- _EXERCISE DATA_
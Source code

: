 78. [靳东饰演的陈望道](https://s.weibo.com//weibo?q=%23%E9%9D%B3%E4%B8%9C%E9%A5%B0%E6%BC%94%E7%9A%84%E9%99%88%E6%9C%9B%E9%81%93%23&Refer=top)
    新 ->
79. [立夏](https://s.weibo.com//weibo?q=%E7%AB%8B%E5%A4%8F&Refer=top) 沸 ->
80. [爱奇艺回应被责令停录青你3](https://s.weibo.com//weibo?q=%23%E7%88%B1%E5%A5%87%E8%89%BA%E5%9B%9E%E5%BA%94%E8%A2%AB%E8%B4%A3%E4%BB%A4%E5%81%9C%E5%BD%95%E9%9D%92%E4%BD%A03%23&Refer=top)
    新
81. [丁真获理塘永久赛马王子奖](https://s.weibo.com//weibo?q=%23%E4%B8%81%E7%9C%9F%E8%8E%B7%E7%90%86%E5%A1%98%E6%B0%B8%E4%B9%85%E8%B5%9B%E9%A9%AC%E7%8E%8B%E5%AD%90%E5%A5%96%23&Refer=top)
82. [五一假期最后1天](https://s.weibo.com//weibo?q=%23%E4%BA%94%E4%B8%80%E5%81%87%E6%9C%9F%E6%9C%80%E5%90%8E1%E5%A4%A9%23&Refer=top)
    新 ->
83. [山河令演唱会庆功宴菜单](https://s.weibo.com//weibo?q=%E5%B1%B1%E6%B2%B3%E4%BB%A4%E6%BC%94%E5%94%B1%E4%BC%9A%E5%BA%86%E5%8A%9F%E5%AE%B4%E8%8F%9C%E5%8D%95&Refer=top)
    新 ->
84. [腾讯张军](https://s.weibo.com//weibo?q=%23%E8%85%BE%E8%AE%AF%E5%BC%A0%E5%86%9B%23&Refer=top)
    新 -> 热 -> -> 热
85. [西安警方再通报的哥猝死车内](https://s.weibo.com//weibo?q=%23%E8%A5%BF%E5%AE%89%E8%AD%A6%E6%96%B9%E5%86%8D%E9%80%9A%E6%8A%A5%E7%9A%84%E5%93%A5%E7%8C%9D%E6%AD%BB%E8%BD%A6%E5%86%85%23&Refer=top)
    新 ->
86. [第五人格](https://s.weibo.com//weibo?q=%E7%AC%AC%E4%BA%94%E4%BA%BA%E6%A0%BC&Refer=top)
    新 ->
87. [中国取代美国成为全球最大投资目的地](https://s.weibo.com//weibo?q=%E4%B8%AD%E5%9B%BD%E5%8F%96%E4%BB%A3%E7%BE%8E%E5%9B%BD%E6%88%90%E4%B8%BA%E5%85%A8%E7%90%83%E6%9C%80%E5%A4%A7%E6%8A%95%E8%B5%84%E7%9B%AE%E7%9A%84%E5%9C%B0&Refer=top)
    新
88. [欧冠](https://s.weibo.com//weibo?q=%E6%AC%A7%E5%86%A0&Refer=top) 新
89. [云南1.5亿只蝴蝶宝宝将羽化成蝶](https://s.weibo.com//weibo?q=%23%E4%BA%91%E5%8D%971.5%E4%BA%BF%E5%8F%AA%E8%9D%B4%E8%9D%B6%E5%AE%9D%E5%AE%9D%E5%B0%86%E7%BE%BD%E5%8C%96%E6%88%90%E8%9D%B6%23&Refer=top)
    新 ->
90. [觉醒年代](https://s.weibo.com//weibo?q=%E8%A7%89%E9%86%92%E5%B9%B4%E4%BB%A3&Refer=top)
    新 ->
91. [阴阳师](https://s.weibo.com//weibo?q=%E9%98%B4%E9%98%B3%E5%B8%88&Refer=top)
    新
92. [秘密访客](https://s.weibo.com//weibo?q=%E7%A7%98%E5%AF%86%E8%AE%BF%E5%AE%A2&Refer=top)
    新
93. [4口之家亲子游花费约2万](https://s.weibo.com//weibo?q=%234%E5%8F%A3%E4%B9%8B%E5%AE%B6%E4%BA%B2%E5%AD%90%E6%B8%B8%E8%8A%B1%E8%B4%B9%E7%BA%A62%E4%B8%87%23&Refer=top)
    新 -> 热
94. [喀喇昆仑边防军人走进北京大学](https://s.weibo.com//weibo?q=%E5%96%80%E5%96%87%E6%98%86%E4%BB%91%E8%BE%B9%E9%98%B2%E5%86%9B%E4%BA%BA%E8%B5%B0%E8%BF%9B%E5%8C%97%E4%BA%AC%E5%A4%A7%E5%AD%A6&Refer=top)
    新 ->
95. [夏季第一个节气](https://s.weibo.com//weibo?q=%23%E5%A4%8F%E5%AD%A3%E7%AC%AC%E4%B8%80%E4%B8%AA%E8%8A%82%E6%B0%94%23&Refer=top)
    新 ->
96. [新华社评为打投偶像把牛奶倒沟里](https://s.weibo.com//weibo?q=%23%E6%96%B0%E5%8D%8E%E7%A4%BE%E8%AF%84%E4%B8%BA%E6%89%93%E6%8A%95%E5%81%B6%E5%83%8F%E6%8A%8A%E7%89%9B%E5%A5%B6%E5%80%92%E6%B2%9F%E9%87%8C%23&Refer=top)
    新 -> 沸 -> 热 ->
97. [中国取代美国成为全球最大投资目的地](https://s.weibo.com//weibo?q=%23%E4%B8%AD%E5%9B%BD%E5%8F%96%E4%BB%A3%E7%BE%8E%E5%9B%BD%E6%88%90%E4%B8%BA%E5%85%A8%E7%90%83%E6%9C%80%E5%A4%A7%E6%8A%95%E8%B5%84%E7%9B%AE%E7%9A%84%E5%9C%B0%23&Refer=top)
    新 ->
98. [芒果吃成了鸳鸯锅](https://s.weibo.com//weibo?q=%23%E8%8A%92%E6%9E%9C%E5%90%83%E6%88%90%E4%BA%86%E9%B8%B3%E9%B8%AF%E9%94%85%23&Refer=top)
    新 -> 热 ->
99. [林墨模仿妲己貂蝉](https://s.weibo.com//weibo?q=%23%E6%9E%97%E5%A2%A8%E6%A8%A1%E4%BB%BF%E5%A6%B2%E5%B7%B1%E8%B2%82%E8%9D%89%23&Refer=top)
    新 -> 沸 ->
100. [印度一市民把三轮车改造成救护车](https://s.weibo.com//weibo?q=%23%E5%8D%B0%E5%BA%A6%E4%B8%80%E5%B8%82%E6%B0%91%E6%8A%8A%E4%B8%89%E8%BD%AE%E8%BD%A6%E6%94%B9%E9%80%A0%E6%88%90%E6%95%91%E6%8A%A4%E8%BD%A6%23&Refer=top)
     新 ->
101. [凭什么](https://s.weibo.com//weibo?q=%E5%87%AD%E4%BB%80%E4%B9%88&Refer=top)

- _YOUR INSTRUCTIONS_
Exactly as they appear, please write out the lines from the opening of the listing above down to the line containing "81. [丁真获理塘永久赛马", with both end lines included.

- _RESULT OF THE EXERCISE_
Source code

: 78. [靳东饰演的陈望道](https://s.weibo.com//weibo?q=%23%E9%9D%B3%E4%B8%9C%E9%A5%B0%E6%BC%94%E7%9A%84%E9%99%88%E6%9C%9B%E9%81%93%23&Refer=top)
    新 ->
79. [立夏](https://s.weibo.com//weibo?q=%E7%AB%8B%E5%A4%8F&Refer=top) 沸 ->
80. [爱奇艺回应被责令停录青你3](https://s.weibo.com//weibo?q=%23%E7%88%B1%E5%A5%87%E8%89%BA%E5%9B%9E%E5%BA%94%E8%A2%AB%E8%B4%A3%E4%BB%A4%E5%81%9C%E5%BD%95%E9%9D%92%E4%BD%A03%23&Refer=top)
    新
81. [丁真获理塘永久赛马王子奖](https://s.weibo.com//weibo?q=%23%E4%B8%81%E7%9C%9F%E8%8E%B7%E7%90%86%E5%A1%98%E6%B0%B8%E4%B9%85%E8%B5%9B%E9%A9%AC%E7%8E%8B%E5%AD%90%E5%A5%96%23&Refer=top)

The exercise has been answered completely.